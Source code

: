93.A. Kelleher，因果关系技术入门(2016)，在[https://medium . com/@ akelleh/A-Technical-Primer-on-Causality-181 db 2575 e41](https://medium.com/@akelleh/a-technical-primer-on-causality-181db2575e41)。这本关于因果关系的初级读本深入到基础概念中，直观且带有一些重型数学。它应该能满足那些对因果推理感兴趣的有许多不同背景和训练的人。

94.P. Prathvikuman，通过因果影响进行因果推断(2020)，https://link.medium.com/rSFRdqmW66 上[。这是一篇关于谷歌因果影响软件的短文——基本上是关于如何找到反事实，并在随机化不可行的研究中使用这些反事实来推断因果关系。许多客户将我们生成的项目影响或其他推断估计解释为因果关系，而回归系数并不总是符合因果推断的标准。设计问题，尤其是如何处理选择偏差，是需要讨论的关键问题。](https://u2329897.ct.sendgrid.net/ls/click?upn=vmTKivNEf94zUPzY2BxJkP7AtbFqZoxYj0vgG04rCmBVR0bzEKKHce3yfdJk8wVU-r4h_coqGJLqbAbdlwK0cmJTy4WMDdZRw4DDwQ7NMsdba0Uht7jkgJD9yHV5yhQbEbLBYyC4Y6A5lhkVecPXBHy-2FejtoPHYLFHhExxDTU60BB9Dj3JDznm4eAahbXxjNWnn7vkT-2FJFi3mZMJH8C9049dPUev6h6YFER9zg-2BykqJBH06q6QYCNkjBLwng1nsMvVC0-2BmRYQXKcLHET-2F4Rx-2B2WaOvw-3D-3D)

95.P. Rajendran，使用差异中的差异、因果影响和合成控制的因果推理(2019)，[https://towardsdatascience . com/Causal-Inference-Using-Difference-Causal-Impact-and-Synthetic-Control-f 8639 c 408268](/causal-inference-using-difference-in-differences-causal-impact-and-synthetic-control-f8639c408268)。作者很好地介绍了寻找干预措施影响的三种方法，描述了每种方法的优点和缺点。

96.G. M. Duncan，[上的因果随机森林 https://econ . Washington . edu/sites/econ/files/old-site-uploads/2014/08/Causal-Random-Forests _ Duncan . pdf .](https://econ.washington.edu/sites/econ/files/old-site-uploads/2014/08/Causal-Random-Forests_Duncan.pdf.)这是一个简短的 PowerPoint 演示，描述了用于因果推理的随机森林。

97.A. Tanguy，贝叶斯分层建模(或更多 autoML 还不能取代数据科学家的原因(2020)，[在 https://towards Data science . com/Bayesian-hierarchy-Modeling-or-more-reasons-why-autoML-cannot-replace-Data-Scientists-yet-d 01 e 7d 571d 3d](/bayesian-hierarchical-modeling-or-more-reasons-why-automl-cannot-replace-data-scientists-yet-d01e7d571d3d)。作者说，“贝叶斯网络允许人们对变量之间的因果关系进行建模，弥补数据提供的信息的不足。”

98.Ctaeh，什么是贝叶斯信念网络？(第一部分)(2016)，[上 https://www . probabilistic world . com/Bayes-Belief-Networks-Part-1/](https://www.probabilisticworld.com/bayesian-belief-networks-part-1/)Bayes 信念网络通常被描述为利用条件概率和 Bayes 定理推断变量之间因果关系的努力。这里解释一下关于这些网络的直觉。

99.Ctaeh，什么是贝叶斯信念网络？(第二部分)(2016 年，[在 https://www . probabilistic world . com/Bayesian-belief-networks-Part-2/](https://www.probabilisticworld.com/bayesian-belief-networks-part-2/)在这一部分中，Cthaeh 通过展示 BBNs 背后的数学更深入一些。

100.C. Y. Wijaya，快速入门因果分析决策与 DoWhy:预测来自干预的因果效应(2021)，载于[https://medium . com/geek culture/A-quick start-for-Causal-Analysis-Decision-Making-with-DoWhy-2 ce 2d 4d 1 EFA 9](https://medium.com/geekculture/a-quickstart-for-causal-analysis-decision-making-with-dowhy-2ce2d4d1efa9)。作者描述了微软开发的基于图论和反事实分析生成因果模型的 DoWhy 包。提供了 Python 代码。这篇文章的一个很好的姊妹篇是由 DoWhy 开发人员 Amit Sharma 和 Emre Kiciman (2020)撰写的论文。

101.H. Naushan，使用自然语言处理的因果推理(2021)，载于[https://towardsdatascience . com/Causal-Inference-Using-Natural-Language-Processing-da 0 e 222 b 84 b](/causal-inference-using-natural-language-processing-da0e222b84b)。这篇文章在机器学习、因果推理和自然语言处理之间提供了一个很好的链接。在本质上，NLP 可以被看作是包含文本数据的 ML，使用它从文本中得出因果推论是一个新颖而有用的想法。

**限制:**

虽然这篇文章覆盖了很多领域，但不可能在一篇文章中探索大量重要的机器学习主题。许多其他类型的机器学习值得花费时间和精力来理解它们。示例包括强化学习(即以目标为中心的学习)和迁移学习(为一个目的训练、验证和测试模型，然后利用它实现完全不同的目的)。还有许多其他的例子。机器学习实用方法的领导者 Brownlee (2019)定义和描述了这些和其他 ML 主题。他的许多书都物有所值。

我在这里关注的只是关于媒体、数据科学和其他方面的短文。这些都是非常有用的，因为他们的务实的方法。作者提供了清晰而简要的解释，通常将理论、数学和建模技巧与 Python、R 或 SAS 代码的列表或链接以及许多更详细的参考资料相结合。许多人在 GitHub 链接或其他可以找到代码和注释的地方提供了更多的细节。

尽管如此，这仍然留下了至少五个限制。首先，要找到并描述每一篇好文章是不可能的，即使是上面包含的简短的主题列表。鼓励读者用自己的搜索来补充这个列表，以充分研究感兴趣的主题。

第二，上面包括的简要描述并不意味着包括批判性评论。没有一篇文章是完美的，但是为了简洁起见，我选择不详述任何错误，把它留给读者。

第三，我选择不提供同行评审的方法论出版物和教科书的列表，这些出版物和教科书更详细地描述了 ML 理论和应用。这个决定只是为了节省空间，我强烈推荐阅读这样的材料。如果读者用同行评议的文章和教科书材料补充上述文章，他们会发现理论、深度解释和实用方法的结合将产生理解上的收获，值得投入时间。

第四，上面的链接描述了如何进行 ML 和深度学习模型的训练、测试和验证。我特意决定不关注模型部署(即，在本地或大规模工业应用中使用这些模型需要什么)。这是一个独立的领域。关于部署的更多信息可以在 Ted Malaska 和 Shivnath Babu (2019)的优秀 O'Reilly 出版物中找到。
--*--
#### DIRECTIONS FOR THIS TASK:
Give the data again. Keep every line identical.

#### ANSWER TO THIS TASK:
Source code

:93.A. Kelleher，因果关系技术入门(2016)，在[https://medium . com/@ akelleh/A-Technical-Primer-on-Causality-181 db 2575 e41](https://medium.com/@akelleh/a-technical-primer-on-causality-181db2575e41)。这本关于因果关系的初级读本深入到基础概念中，直观且带有一些重型数学。它应该能满足那些对因果推理感兴趣的有许多不同背景和训练的人。

94.P. Prathvikuman，通过因果影响进行因果推断(2020)，https://link.medium.com/rSFRdqmW66 上[。这是一篇关于谷歌因果影响软件的短文——基本上是关于如何找到反事实，并在随机化不可行的研究中使用这些反事实来推断因果关系。许多客户将我们生成的项目影响或其他推断估计解释为因果关系，而回归系数并不总是符合因果推断的标准。设计问题，尤其是如何处理选择偏差，是需要讨论的关键问题。](https://u2329897.ct.sendgrid.net/ls/click?upn=vmTKivNEf94zUPzY2BxJkP7AtbFqZoxYj0vgG04rCmBVR0bzEKKHce3yfdJk8wVU-r4h_coqGJLqbAbdlwK0cmJTy4WMDdZRw4DDwQ7NMsdba0Uht7jkgJD9yHV5yhQbEbLBYyC4Y6A5lhkVecPXBHy-2FejtoPHYLFHhExxDTU60BB9Dj3JDznm4eAahbXxjNWnn7vkT-2FJFi3mZMJH8C9049dPUev6h6YFER9zg-2BykqJBH06q6QYCNkjBLwng1nsMvVC0-2BmRYQXKcLHET-2F4Rx-2B2WaOvw-3D-3D)

95.P. Rajendran，使用差异中的差异、因果影响和合成控制的因果推理(2019)，[https://towardsdatascience . com/Causal-Inference-Using-Difference-Causal-Impact-and-Synthetic-Control-f 8639 c 408268](/causal-inference-using-difference-in-differences-causal-impact-and-synthetic-control-f8639c408268)。作者很好地介绍了寻找干预措施影响的三种方法，描述了每种方法的优点和缺点。

96.G. M. Duncan，[上的因果随机森林 https://econ . Washington . edu/sites/econ/files/old-site-uploads/2014/08/Causal-Random-Forests _ Duncan . pdf .](https://econ.washington.edu/sites/econ/files/old-site-uploads/2014/08/Causal-Random-Forests_Duncan.pdf.)这是一个简短的 PowerPoint 演示，描述了用于因果推理的随机森林。

97.A. Tanguy，贝叶斯分层建模(或更多 autoML 还不能取代数据科学家的原因(2020)，[在 https://towards Data science . com/Bayesian-hierarchy-Modeling-or-more-reasons-why-autoML-cannot-replace-Data-Scientists-yet-d 01 e 7d 571d 3d](/bayesian-hierarchical-modeling-or-more-reasons-why-automl-cannot-replace-data-scientists-yet-d01e7d571d3d)。作者说，“贝叶斯网络允许人们对变量之间的因果关系进行建模，弥补数据提供的信息的不足。”

98.Ctaeh，什么是贝叶斯信念网络？(第一部分)(2016)，[上 https://www . probabilistic world . com/Bayes-Belief-Networks-Part-1/](https://www.probabilisticworld.com/bayesian-belief-networks-part-1/)Bayes 信念网络通常被描述为利用条件概率和 Bayes 定理推断变量之间因果关系的努力。这里解释一下关于这些网络的直觉。

99.Ctaeh，什么是贝叶斯信念网络？(第二部分)(2016 年，[在 https://www . probabilistic world . com/Bayesian-belief-networks-Part-2/](https://www.probabilisticworld.com/bayesian-belief-networks-part-2/)在这一部分中，Cthaeh 通过展示 BBNs 背后的数学更深入一些。

100.C. Y. Wijaya，快速入门因果分析决策与 DoWhy:预测来自干预的因果效应(2021)，载于[https://medium . com/geek culture/A-quick start-for-Causal-Analysis-Decision-Making-with-DoWhy-2 ce 2d 4d 1 EFA 9](https://medium.com/geekculture/a-quickstart-for-causal-analysis-decision-making-with-dowhy-2ce2d4d1efa9)。作者描述了微软开发的基于图论和反事实分析生成因果模型的 DoWhy 包。提供了 Python 代码。这篇文章的一个很好的姊妹篇是由 DoWhy 开发人员 Amit Sharma 和 Emre Kiciman (2020)撰写的论文。

101.H. Naushan，使用自然语言处理的因果推理(2021)，载于[https://towardsdatascience . com/Causal-Inference-Using-Natural-Language-Processing-da 0 e 222 b 84 b](/causal-inference-using-natural-language-processing-da0e222b84b)。这篇文章在机器学习、因果推理和自然语言处理之间提供了一个很好的链接。在本质上，NLP 可以被看作是包含文本数据的 ML，使用它从文本中得出因果推论是一个新颖而有用的想法。

**限制:**

虽然这篇文章覆盖了很多领域，但不可能在一篇文章中探索大量重要的机器学习主题。许多其他类型的机器学习值得花费时间和精力来理解它们。示例包括强化学习(即以目标为中心的学习)和迁移学习(为一个目的训练、验证和测试模型，然后利用它实现完全不同的目的)。还有许多其他的例子。机器学习实用方法的领导者 Brownlee (2019)定义和描述了这些和其他 ML 主题。他的许多书都物有所值。

我在这里关注的只是关于媒体、数据科学和其他方面的短文。这些都是非常有用的，因为他们的务实的方法。作者提供了清晰而简要的解释，通常将理论、数学和建模技巧与 Python、R 或 SAS 代码的列表或链接以及许多更详细的参考资料相结合。许多人在 GitHub 链接或其他可以找到代码和注释的地方提供了更多的细节。

尽管如此，这仍然留下了至少五个限制。首先，要找到并描述每一篇好文章是不可能的，即使是上面包含的简短的主题列表。鼓励读者用自己的搜索来补充这个列表，以充分研究感兴趣的主题。

第二，上面包括的简要描述并不意味着包括批判性评论。没有一篇文章是完美的，但是为了简洁起见，我选择不详述任何错误，把它留给读者。

第三，我选择不提供同行评审的方法论出版物和教科书的列表，这些出版物和教科书更详细地描述了 ML 理论和应用。这个决定只是为了节省空间，我强烈推荐阅读这样的材料。如果读者用同行评议的文章和教科书材料补充上述文章，他们会发现理论、深度解释和实用方法的结合将产生理解上的收获，值得投入时间。

第四，上面的链接描述了如何进行 ML 和深度学习模型的训练、测试和验证。我特意决定不关注模型部署(即，在本地或大规模工业应用中使用这些模型需要什么)。这是一个独立的领域。关于部署的更多信息可以在 Ted Malaska 和 Shivnath Babu (2019)的优秀 O'Reilly 出版物中找到。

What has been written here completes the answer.